After causing a massacre on the school bus, Izzy manages to trap and imprison a couple of the bullies in the trunk of her car, showing no remorse or compassion when one of them begs to be set free. She also kidnaps three additional bullies and goads one of them, Tommy, into killing the other two. He succeeds in killing one but is unable to kill the second. Izzy finishes the second bully off and imprisons Tommy with the two surviving bullies she had in the trunk. She takes them to the barn by her home and torments them further before going inside to open Christmas presents with her little brother Kevin and Barney. Izzy gifts Kevin a gun taken from one of the bullies, which concerns Barney.

The deaths on the school bus are reported on the news and are believed to be the work of the missing bullies. Izzy has a flashback to her being angry at Rusty's girlfriend for kissing him goodbye before leaving to join the Marines. Enraged by this memory, Izzy goes over to her house and murders her. Deciding to get rid of the remaining bullies, Izzy brutalizes them but is caught by Barney, who she then kills as well. She's surprised to discover that Kevin had come into the barn as well and witnessed the murders. Izzy tries to explain and calm Kevin, but is unsuccessful. Horrified by what she's done, he goes into the house and commits suicide by shooting himself in the head.

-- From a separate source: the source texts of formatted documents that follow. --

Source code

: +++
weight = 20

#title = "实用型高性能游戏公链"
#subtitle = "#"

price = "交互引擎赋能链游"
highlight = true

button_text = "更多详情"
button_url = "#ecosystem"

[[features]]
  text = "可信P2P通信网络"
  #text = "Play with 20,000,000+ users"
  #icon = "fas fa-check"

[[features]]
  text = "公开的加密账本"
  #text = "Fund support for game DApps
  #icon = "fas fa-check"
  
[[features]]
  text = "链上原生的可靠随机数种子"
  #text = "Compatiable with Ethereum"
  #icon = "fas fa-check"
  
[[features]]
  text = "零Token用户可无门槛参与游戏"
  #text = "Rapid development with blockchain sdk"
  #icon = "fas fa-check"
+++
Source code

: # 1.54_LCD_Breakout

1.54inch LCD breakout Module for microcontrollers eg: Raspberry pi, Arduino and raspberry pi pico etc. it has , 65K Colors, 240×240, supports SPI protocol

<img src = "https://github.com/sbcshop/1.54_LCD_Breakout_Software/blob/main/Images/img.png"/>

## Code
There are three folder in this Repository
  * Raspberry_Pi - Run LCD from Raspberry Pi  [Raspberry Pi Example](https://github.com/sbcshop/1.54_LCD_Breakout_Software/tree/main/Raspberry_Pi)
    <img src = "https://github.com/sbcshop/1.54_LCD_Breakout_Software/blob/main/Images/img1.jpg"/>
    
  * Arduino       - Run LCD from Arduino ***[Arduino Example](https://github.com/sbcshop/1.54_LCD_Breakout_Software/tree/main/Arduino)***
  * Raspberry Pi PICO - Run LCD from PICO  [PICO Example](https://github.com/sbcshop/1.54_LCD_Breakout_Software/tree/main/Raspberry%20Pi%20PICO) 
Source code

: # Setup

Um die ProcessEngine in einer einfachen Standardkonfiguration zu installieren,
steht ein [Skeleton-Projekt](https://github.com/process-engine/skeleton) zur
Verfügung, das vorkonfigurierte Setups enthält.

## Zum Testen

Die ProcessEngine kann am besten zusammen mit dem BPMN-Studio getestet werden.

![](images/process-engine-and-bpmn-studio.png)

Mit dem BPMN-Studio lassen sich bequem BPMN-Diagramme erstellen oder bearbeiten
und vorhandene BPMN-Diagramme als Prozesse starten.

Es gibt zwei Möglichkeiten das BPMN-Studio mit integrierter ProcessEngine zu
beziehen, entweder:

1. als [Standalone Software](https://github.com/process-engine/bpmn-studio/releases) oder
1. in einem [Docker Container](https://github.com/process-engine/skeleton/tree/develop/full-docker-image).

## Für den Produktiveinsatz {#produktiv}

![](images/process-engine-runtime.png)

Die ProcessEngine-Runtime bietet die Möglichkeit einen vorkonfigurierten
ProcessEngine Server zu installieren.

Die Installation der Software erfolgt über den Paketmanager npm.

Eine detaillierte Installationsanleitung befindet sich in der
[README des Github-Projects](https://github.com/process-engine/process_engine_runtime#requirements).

In a flashback to an undetermined previous time, two Marines go to her house. Although there is no sound in this scene, it's obvious they are there to tell her that Rusty died in the war. She lashes out at them, and the movie ends as it cuts back to the present to show Izzy walking away from the burning barn.

==Cast==
- Leslie Andrews as Izzy
- Charlie Trepany as Kevin
- John P. McGarr as Barney
- Katherine Macanufo as Stephanie Wallace
- Graham Denman as Michael Doyle
- Stephen Geoffreys as Mr. Putski
- Ian Villalobos as Tommy McGowan
- Andy Ignore as Jugs
- Justin Marco as Corey Chapman
- Peter Partida Jr. as Rudy Browning
- Chris W King as Rusty
- Caerly Hill as Rusty's Girlfriend

== Release ==
Sick Girl was given a screening at the Vista Theater in Los Angeles, California on August 16, 2008, as well at the Phoenix Fear Film Festival.

== Soundtrack ==

- "Family Tree" by Dennis Versteeg and Aaron Moreland
- "Gary The Goat" by Dennis Versteeg and Eben McGarr
- "So F*cked Up" and "I Want'em Dead" by Sloppy Seconds
- "Sunday Morning Letter" and "Caribbean Love Song" by Patrick Sellars

==Reception==
Sick Girl received reviews from Ginger Nuts of Horror and Dread Central, the latter of which gave the film 3 out of 5 blades and wrote that "You’ll spend a lot of time waiting for the next horrific thing to happen, but when it does you’ll likely feel it was worth the wait." DVD Talk also reviewed Sick Girl, stating "Devastating and seriously messed-up, Sick Girl brings life back to the horror genre just in the nick of time." HorrorNews.net noted that the movie was "Creative…cold and brutal".